Buřt, who has received awards for his anti-coal activism, bears an unexpectedly peaceful smile while he scans the scenery. He no longer pays that much attention to the layers of coal in the huge crater or the machines digging it out. Instead, he already envisions what will come after: a lake in the place of the pit, as there once used to be, and orchards surrounding it.
The ČSA mine, operated by Severní Energetická, is the largest lignite mine in the country. It holds reserves of about 750 million tons, which could in theory last for another century, but the Czech state has already decided that mining here will only take place until 2022.

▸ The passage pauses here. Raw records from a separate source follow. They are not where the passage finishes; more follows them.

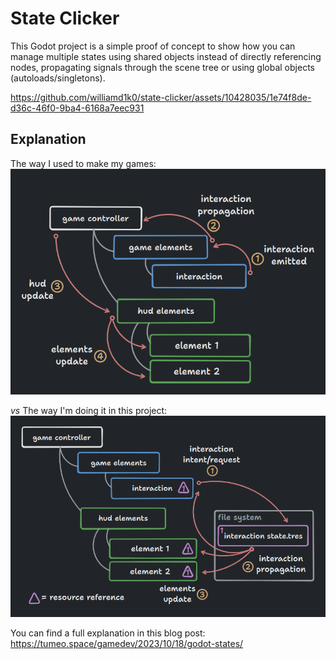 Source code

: # State Clicker

This Godot project is a simple proof of concept to show how you can manage multiple states using shared objects instead of directly referencing nodes, propagating signals through the scene tree or using global objects (autoloads/singletons).

https://github.com/williamd1k0/state-clicker/assets/10428035/1e74f8de-d36c-46f0-9ba4-6168a7eec931

## Explanation

The way I used to make my games:
![before](https://raw.githubusercontent.com/williamd1k0/state-clicker/main/devel/flowchart-before.png)

*vs* The way I'm doing it in this project:
![after](https://raw.githubusercontent.com/williamd1k0/state-clicker/main/devel/flowchart-after.png)

You can find a full explanation in this blog post: https://tumeo.space/gamedev/2023/10/18/godot-states/

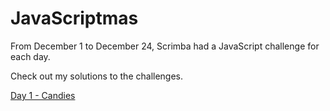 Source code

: # JavaScriptmas

From December 1 to December 24, Scrimba had a JavaScript challenge for each day.

Check out my solutions to the challenges.

[Day 1 - Candies](https://scrimba.com/scrim/coae44674878a65cdd0c93859)

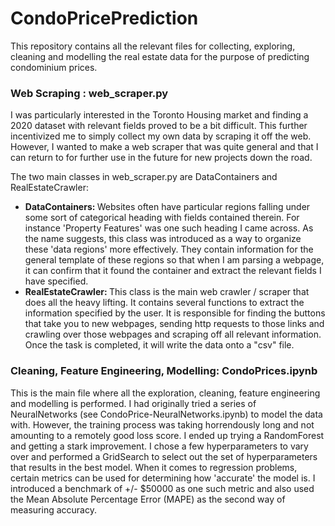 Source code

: # CondoPricePrediction

This repository contains all the relevant files for collecting, exploring, cleaning and modelling the real estate data for the purpose of predicting condominium prices.

### Web Scraping : web_scraper.py 

I was particularly interested in the Toronto Housing market and finding a 2020 dataset with relevant fields proved to be a bit difficult. This further incentivized me to simply collect my own data by scraping it off the web. However, I wanted to make a web scraper that was quite general and that I can return to for further use in the future for new projects down the road. 

The two main classes in web_scraper.py are DataContainers and RealEstateCrawler:
<ul>
  <li> 
    <b> DataContainers: </b>
    Websites often have particular regions falling under some sort of categorical heading with fields contained therein. For instance 'Property Features' was  one such heading I came across. As the name suggests, this class was introduced as a way to organize these 'data regions' more effectively. They contain information for the general template of these regions so that when I am parsing a webpage, it can confirm that it found the container and extract the relevant fields I have specified. 
  </li>
  <li>
    <b> RealEstateCrawler: </b>
    This class is the main web crawler / scraper that does all the heavy lifting. It contains several functions to extract the information specified by the user. It is responsible for finding the buttons that take you to new webpages, sending http requests to those links and crawling over those webpages and scraping off all relevant information. Once the task is completed, it will write the data onto a "csv" file.
  </li>
</ul>

### Cleaning, Feature Engineering, Modelling: CondoPrices.ipynb

This is the main file where all the exploration, cleaning, feature engineering and modelling is performed. I had originally tried a series of NeuralNetworks (see CondoPrice-NeuralNetworks.ipynb) to model the data with. However, the training process was taking horrendously long and not amounting to a remotely good loss score. I ended up trying a RandomForest and getting a stark improvement. I chose a few hyperparameters to vary over and performed a GridSearch to select out the set of hyperparameters that results in the best model. When it comes to regression problems, certain metrics can be used for determining how 'accurate' the model is. I introduced a benchmark of +/- $50000 as one such metric and also used the Mean Absolute Percentage Error (MAPE) as the second way of measuring accuracy.
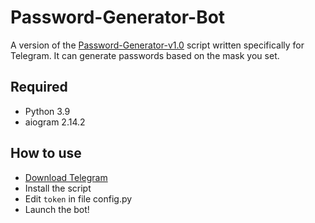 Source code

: # Password-Generator-Bot
A version of the [Password-Generator-v1.0](https://github.com/famaxth/Password-Generator-v1.0) script written specifically for Telegram. It can generate passwords based on the mask you set.

## Required
* Python 3.9
* aiogram 2.14.2

## How to use
* [Download Telegram](https://desktop.telegram.org/)
* Install the script
* Edit `token` in file config.py 
* Launch the bot!

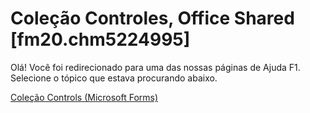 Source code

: 
# Coleção Controles, Office Shared [fm20.chm5224995]

Olá! Você foi redirecionado para uma das nossas páginas de Ajuda F1. Selecione o tópico que estava procurando abaixo.

[Coleção Controls (Microsoft Forms)](http://msdn.microsoft.com/library/b84e6c66-8773-58c7-d076-191e4397ee6a%28Office.15%29.aspx)
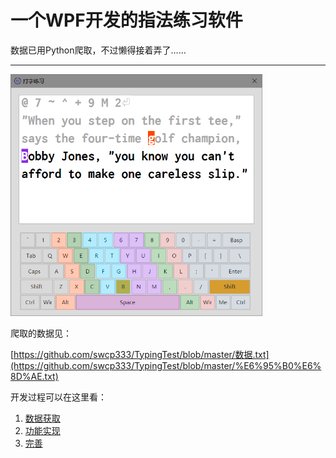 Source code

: # 一个WPF开发的指法练习软件

数据已用Python爬取，不过懒得接着弄了……

---

<img src="预览图.png" width="80%" height="80%">

爬取的数据见：

[https://github.com/swcp333/TypingTest/blob/master/数据.txt](https://github.com/swcp333/TypingTest/blob/master/%E6%95%B0%E6%8D%AE.txt)

开发过程可以在这里看：

1. [数据获取](https://swcp333.github.io/TypingTest1.html)
2. [功能实现](https://swcp333.github.io/TypingTest2.html)
3. [完善](https://swcp333.github.io/TypingTest3.html)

In a unique type of ruling for the CEE region, in 1991, the Czechoslovakian state imposed limits on lignite mines in the Nothern Bohemian region (where Horní Jiřetín is located), the main lignite basin in the country. Once the pits reach these geographical limits, they will have to shut down. The estimated shut-down dates differ from mine to mine, depending on the intensity of mining and the area remaining. It is estimated, however, that all of the remaining mines should close over the next half century.
The introduction of mining limits in the early 1990’s was possible, says Buřt, because the freshly elected democratic leaders of Czechoslovakia were determined to make good policies. The politicians listened to the locals of Horní Jiřetín, who feared their town would be destroyed if mining continues, and to the environmentalists who, after 1989, could finally speak openly about the damages of coal mining.
To date, Czechia has not announced any date for a coal phaseout, although the country has signed up to the Paris Agreement and the national energy strategy envisages a decreased role for fossil fuels over the coming decades.
The limits to lignite mining, which are justified by the need to protect people and nature, could represent a de facto phaseout of lignite mining in Northern Bohemia (Czechia has another important basin, of hard coal, in the northeast of the country: Ostrava) – if only they are respected as religiously as their originators intended.
In 2015, following lobbying by the mining companies, the government reevaluated the limits set on two mines, ČSA and Bílina. Inhabitants of Horní Jiřetín, which was under threat of bulldozing if the limits to ČSA had been cancelled, created up a major campaign to save their town with the help of environmentalists. In the end, a compromise was reached: the limits to ČSA were maintained, while mining in Bílina would continue past the original limit.
‘We won because we knew we ha[d] to keep trying if we want[ed] to change something,’ says Buřt who was very involved in the campaign. ‘Unlike under communism when we couldn’t say anything, now we kn[o]w we can fight for what we want.’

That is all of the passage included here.